The second part of this book changes from being a how-I-won-the-war memoir to being a nobody-would-listen-to-me tale. The trouble is that the brave voice of dissent who was "not shy" of pushing his own views in the first, good war becomes a largely mute Cassandra in the second, bad war. He does tell his boss of his misgivings (and now publishes a cautionary 2002 memo about post-war Iraq), but Mr Powell and the entire State Department are isolated. Eventually, at the start of 2003-the war began on March 19th-he decides he must act. But his "last-ditch effort" is simply "at slowing things down", and this bold venture takes the form of typing another memo to his boss. This Mr Powell reads and tucks in his pocket, where it may still be today.

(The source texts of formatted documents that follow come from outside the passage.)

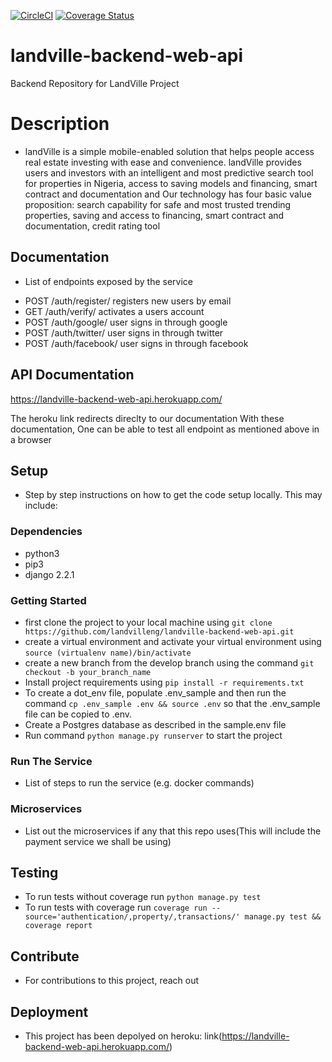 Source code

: [![CircleCI](https://circleci.com/gh/landvilleng/landville-backend-web-api.svg?style=svg&circle-token=0b67e7bdea3b38a5b4be3154613c500fb0ba12db)](https://circleci.com/gh/landvilleng/landville-backend-web-api) [![Coverage Status](https://coveralls.io/repos/github/landvilleng/landville-backend-web-api/badge.svg?branch=develop&t=8IKdIj)](https://coveralls.io/github/landvilleng/landville-backend-web-api?branch=develop)

# landville-backend-web-api

Backend Repository for LandVille Project

# Description

- landVille is a simple mobile-enabled solution that helps people access real estate investing with ease and convenience. landVille provides users and investors with an intelligent and most predictive search tool for properties in Nigeria, access to saving models and financing, smart contract and documentation and Our technology has four basic value proposition: search capability for safe and most trusted trending properties, saving and access to financing, smart contract and documentation, credit rating tool

## Documentation

- List of endpoints exposed by the service

* POST /auth/register/ registers new users by email
* GET /auth/verify/ activates a users account
* POST /auth/google/ user signs in through google
* POST /auth/twitter/ user signs in through twitter
* POST /auth/facebook/ user signs in through facebook

## API Documentation

https://landville-backend-web-api.herokuapp.com/

The heroku link redirects direclty to our documentation With these documentation, One can be able to test all endpoint as mentioned above in a browser

## Setup

- Step by step instructions on how to get the code setup locally. This may include:

### Dependencies

- python3
- pip3
- django 2.2.1

### Getting Started

- first clone the project to your local machine using `git clone https://github.com/landvilleng/landville-backend-web-api.git`
- create a virtual environment and activate your virtual environment using `source (virtualenv name)/bin/activate`
- create a new branch from the develop branch using the command `git checkout -b your_branch_name`
- Install project requirements using `pip install -r requirements.txt`
- To create a dot_env file, populate .env_sample and then run the command `cp .env_sample .env && source .env` so that the .env_sample file can be copied to .env.
- Create a Postgres database as described in the sample.env file
- Run command `python manage.py runserver` to start the project

### Run The Service

- List of steps to run the service (e.g. docker commands)

### Microservices

- List out the microservices if any that this repo uses(This will include the payment service we shall be using)

## Testing

- To run tests without coverage run `python manage.py test`
- To run tests with coverage run `coverage run --source='authentication/,property/,transactions/' manage.py test && coverage report`

## Contribute

- For contributions to this project, reach out

## Deployment

- This project has been depolyed on heroku:
  link(https://landville-backend-web-api.herokuapp.com/)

In truth, wise and prescient though he often seemed, Mr Haass was only "60/40 against going to war". It took some unconnected gibes, notably his wife's comment that he had become an "enabler", to make him see that he was being used, and in July 2003 he slipped away from the administration. His book will be of some interest to students of the Washington bureaucracy, but of much more to those who worry about when public servants should resign. It is a tale of a good man doggedly working for a bad end, an end that was not simply a war of choice, or a preventive war of dubious legality, but a war of revenge. Not a great paragraph in the CV.
... contd.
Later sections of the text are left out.